Some would argue that the brief Covid-induced bear market in the spring of 2020 did little to change investor sentiment.
Despite this, the broader market may not yet have reached the proverbial capitulation point, the widespread feeling of surrender among investors that often signals a bottom. After all, the S&P 500 is still trading 20% above pre-pandemic levels.
More selling could be on the cards before the bear market runs its course
So stocks may need to fall a lot more before the market finally bottoms out, especially as the Federal Reserve appears intent on raising interest rates more aggressively to fight inflation, no matter what happens to stocks.

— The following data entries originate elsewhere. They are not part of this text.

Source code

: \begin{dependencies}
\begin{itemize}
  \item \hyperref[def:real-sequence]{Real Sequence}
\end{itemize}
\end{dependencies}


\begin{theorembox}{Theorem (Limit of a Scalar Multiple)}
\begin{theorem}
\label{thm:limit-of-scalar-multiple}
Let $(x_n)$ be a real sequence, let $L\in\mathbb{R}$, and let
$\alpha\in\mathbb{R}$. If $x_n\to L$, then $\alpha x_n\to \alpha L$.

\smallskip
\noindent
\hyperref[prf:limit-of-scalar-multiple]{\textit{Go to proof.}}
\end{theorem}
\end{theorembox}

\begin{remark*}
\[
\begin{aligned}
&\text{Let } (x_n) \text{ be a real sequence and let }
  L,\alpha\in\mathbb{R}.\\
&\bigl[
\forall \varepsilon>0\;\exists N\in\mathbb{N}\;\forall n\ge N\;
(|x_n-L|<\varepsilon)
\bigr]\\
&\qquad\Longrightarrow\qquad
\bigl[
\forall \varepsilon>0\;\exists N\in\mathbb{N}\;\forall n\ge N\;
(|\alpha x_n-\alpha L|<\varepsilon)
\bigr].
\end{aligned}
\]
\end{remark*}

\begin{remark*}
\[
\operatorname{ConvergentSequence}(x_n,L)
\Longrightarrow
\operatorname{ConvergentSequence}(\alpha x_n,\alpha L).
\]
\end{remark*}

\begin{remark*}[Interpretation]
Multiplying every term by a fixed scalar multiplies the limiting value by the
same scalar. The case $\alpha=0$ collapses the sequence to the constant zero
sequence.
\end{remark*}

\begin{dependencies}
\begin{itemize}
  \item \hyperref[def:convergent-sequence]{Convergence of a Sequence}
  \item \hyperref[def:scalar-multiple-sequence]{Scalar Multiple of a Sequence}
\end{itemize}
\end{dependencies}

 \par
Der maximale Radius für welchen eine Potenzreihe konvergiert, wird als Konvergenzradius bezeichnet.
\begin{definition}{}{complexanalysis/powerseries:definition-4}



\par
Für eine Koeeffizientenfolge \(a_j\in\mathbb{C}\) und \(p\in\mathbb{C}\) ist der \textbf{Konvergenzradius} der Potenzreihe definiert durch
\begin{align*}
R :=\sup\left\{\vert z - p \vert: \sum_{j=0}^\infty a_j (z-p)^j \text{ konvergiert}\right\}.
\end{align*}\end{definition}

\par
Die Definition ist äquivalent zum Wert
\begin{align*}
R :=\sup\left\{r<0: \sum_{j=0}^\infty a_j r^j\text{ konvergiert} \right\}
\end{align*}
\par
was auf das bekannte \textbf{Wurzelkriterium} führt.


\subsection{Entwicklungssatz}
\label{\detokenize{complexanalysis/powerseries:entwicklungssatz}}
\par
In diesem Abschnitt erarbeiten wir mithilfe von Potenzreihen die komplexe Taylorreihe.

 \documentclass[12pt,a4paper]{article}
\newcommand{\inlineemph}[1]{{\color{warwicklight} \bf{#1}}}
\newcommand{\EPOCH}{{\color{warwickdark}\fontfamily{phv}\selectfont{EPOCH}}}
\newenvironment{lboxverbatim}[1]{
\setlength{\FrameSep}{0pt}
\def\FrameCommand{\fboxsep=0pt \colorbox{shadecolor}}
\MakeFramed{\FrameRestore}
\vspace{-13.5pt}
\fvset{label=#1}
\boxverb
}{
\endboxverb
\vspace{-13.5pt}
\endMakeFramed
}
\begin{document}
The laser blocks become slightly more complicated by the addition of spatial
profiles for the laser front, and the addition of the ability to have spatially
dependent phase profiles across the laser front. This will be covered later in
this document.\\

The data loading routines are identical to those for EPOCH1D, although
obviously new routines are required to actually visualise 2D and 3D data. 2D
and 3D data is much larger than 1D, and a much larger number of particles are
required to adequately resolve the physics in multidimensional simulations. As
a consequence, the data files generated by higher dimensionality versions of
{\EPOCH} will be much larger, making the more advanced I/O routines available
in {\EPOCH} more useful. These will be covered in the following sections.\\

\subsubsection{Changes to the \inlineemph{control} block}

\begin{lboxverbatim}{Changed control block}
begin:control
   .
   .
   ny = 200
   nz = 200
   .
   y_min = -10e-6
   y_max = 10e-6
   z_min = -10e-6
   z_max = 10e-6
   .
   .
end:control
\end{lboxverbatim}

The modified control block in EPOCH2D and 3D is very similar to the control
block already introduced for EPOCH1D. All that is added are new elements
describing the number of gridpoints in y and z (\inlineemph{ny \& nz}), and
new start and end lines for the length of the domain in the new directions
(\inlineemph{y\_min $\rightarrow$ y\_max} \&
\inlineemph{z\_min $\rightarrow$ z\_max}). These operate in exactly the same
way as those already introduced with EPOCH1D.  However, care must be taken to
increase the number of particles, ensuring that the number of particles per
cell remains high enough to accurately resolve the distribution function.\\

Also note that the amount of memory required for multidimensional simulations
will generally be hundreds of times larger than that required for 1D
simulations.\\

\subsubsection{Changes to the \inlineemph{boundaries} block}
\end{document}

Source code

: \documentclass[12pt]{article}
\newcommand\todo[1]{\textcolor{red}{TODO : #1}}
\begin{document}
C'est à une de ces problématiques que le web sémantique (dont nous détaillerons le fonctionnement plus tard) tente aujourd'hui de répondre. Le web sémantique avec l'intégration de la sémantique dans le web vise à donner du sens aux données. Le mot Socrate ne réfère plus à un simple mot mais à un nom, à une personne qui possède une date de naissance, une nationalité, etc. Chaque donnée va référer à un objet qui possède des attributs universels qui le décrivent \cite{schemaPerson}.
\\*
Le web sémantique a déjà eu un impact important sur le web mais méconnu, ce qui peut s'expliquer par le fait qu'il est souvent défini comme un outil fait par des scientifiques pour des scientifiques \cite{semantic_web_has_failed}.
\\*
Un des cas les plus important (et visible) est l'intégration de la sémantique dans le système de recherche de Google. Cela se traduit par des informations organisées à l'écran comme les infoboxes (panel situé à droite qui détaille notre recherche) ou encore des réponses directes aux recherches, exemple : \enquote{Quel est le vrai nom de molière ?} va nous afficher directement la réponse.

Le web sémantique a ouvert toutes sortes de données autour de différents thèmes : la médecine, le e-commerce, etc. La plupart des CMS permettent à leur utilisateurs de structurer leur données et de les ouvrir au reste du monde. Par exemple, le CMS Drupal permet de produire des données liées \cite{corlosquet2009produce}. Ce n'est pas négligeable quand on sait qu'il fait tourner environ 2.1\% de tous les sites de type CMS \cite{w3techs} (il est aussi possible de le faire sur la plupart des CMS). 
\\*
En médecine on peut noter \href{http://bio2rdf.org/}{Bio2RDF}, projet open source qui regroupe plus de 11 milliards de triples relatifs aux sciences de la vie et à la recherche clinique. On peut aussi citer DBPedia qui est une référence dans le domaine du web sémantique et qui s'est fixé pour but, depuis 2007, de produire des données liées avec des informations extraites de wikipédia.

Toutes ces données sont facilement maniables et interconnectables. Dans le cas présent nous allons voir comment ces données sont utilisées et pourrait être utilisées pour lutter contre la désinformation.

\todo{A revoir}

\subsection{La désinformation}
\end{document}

“The current combination of an exceptionally strong labor market and excessively high inflation increases the likelihood that the Fed will stay the course on rate hikes, even if the S&P 500 falls into bear market territory,” said Gavin Stephens, director of Goelzer portfolio management. Investment Management, in an email.
“History shows that the Fed will tolerate large declines in equity prices if conditions warrant. Those conditions exist today, which means we shouldn’t expect the Fed to come to the stock market’s rescue right now,” he added. .
The good news for investors is that stocks are now much cheaper than they were before this year’s market crash. According to FactSet data, the S&P 500 is now trading at about 16.6 times earnings estimates for this year. That’s below the five- and 10-year averages of the index.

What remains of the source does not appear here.